The world of Vox echoes many of the same plot points as The Handmaid’s Tale: an extremist religious group takes over the government quickly and shuts down the rights and freedoms of the female population. Birth control is outlawed. Women are forced to leave their jobs and all acts of reading are illegal. In THT, women could’t even drive although this is allowed in the Vox universe. Mail can only be delivered to the male head of household (women don’t have keys to their own family’s mailbox). All passports, reading materials, and electronic devices are taken away from women and locked by their husbands. Recipe books, pens, paper, magnets with words- all gone. The husbands also control the key to the word-counting device on their wives’ wrists. Adulterous women are sent to work farms in the western US and their wrist counters are set to zero (they can’t talk at all). All women are forced to live with their closest male relative. If a woman has no male relative she is forced into a life of prostitution, serving the desires of the male populace (married and single). LGBTQ individuals are sent to prison camps and never heard from again. When a woman is caught breaking the law, her head is shaved, and she is publicly shamed on national television before she is shipped off to a work camp. Government surveillance of the citizens is amped up in an attempt to catch women trying to subvert the rules through nonverbal forms of communication. Girls’ education is focused on math and home economics, “One day my daughter will be expected to shop and run a household, to be a devoted and dutiful wife. You need math for that, but not spellin. Not literature. Not a voice” (2).

Dr. Jean McClellan silently chafes at these rules but her new world is unexpectedly turned upside down when the US President personally asks for her help in finding a cure for his brother after his brother suffered extensive brain damage in a skiiing accident. Dr. McClellan is a sociolinguist specializing in finding a cure for stroke victims’s speech loss in the Wernicke’s area of the brain. In exchange for her research time, Dr. McClellan gets to experience bits of her old life: work in the lab, no wrist counter, reading, and use of her laptop. Unfortunately, she and her team have a tight deadline and they are constantly watched by government agents. Of course, the government wants Dr. McClellan’s research and cure for more than the president’s brother…

This book started out as five stars for me but I ended up downgrading it to four stars. While I enjoyed the quick plot and short chapters, I felt the ending was rushed and I was very disappointed when a major moment of comeuppance happened off the page. At first all the men in the book are portrayed as weenies or jerks, but eventually a few allies appear in the plot. One of the members of my book club didn’t like how the book portrayed only kind of Christian (the controlling, extremist kind) without also including some moderate Christians that were against these new laws.

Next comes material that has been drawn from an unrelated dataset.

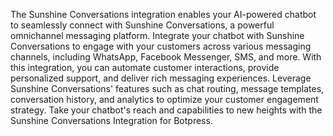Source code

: The Sunshine Conversations integration enables your AI-powered chatbot to seamlessly connect with Sunshine Conversations, a powerful omnichannel messaging platform. Integrate your chatbot with Sunshine Conversations to engage with your customers across various messaging channels, including WhatsApp, Facebook Messenger, SMS, and more. With this integration, you can automate customer interactions, provide personalized support, and deliver rich messaging experiences. Leverage Sunshine Conversations' features such as chat routing, message templates, conversation history, and analytics to optimize your customer engagement strategy. Take your chatbot's reach and capabilities to new heights with the Sunshine Conversations Integration for Botpress.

Due to the quick nature of the book, there were some unanswered questions for me:
A whole nation of men let the government install wrist counters on their wives and there were no protests from the male citizens?
If nonverbal communication between women was forbidden, what happened to deaf women? In one scene, Dr. McClellan sees two mothers and their toddlers communicating in a made up sign language. The women and children were promptly whisked away, never to be seen again.
In the Acknowledgments page, the author mentions that she wrote the book in two months. This is an admirable feat since I imagine it’s difficult to write a book in any amount of time, but I wonder if the book could have benefited from a bit more editing to answer those questions and add a bit more detail to the plot.